We then store the script bytestring, relevant datums, and redeemers to local files for further queries. We can now track all deployed contracts that can be case studies for Hachi tools with this setup. This process will be further significantly improved with Chain Index.

Script Representation

A Plutus script can be represented in many ways. On one end, we have the raw bytes found above. On another, we have the original high-level Haskell code. In security, finding what to do on which representation is an exciting endeavor filled with creativity. We should not analyze raw bytes directly as they are too unstructured for many techniques to operate on. At the same time, source code level analysis depends too much on a subset of large and diverse API designs and has to trust the compilation pipeline by default. It might not be easy to port Haskell-specific tools to new source languages in the future, either.

With that in mind, we have been experimenting on the more in-between representations, preferably on the low-end, for more precision. Here are a few we have worked on today.
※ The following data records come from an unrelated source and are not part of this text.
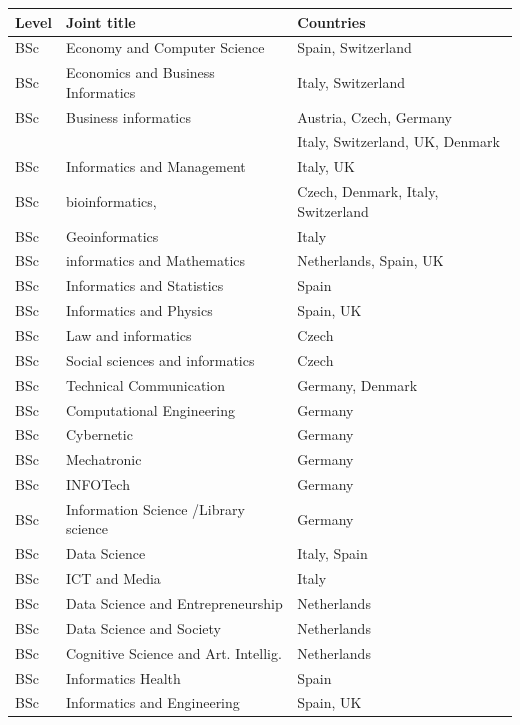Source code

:\begin{table}
\begin{center}
\label{tab:unis}
\begin{tabular}  {|l|l|l|}
\hline
{\bf Level}&{\bf Joint title} & {\bf Countries}\\
\hline
BSc & Economy and Computer Science & Spain, Switzerland \\
\hline
BSc & Economics and Business Informatics & Italy, Switzerland \\
\hline
BSc & Business informatics  &  Austria, Czech, Germany \\
                                             &&Italy, Switzerland, UK, Denmark\\
\hline
BSc & Informatics and Management    & Italy,  UK \\
\hline
BSc & bioinformatics,  & Czech, Denmark, Italy, Switzerland\\
\hline
BSc & Geoinformatics   & Italy\\
\hline
BSc & informatics and Mathematics   & Netherlands, Spain, UK\\
\hline
BSc & Informatics and Statistics   & Spain\\
\hline
BSc & Informatics and Physics   & Spain, UK\\
\hline
BSc & Law and informatics   &  Czech \\
\hline
BSc & Social sciences and informatics   & Czech \\
\hline
BSc & Technical Communication    & Germany, Denmark\\
\hline
BSc & Computational Engineering   & Germany\\
\hline
BSc & Cybernetic  &  Germany\\
\hline
BSc & Mechatronic   & Germany\\
\hline
BSc & INFOTech   & Germany\\
\hline
BSc & Information Science /Library science   & Germany\\
\hline
BSc & Data Science   & Italy, Spain\\
\hline
BSc & ICT and Media   & Italy\\
\hline
BSc & Data Science and Entrepreneurship   & Netherlands\\
\hline
BSc & Data Science and Society   & Netherlands\\
\hline
BSc & Cognitive Science and Art. Intellig.   & Netherlands\\
\hline
BSc & Informatics Health  &Spain\\
\hline
BSc & Informatics and  Engineering   & Spain,  UK\\

\end{tabular}
\end{center}
\end{table}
Plutus.V1.Ledger.Scripts.Script

This is usually our first go-to representation, easily constructed from the script bytestring:

bs <- BS.readFile script.raw
case scriptFromBytes (SBS.toShort bs) of
  Left deserialiseErr -> ...
  Right script -> ...
  -- ^ This is what we want

With the following helper functions:

deserialiseBytes ::
  Serialise a => SBS.ShortByteString -> Either DeserialiseFailure a
deserialiseBytes = deserialiseOrFail . LBS.fromStrict . SBS.fromShort

scriptFromBytes ::
  SBS.ShortByteString -> Either DeserialiseFailure Script.Script
scriptFromBytes = deserialiseBytes @Script.Script

We can then print the Untyped Plutus Core AST with:

print (Script.unScript script)
Program () (Version () 1 0 0) (Apply () (Apply () (LamAbs () (DeBruijn {dbnIndex = 0}) (LamAbs () (DeBruijn {dbnIndex = 0}) (LamAbs () (DeBruijn {dbnIndex = 0}) (LamAbs () (DeBruijn {dbnIndex = 0}) (LamAbs () (DeBruijn {dbnIndex = 0}) (Var () (DeBruijn {dbnIndex = 5}))))))) (Delay () (LamAbs () (DeBruijn {dbnIndex = 0}) (Var () (DeBruijn {dbnIndex = 1}))))) (LamAbs () (DeBruijn {dbnIndex = 0}) (Var () (DeBruijn {dbnIndex = 1}))))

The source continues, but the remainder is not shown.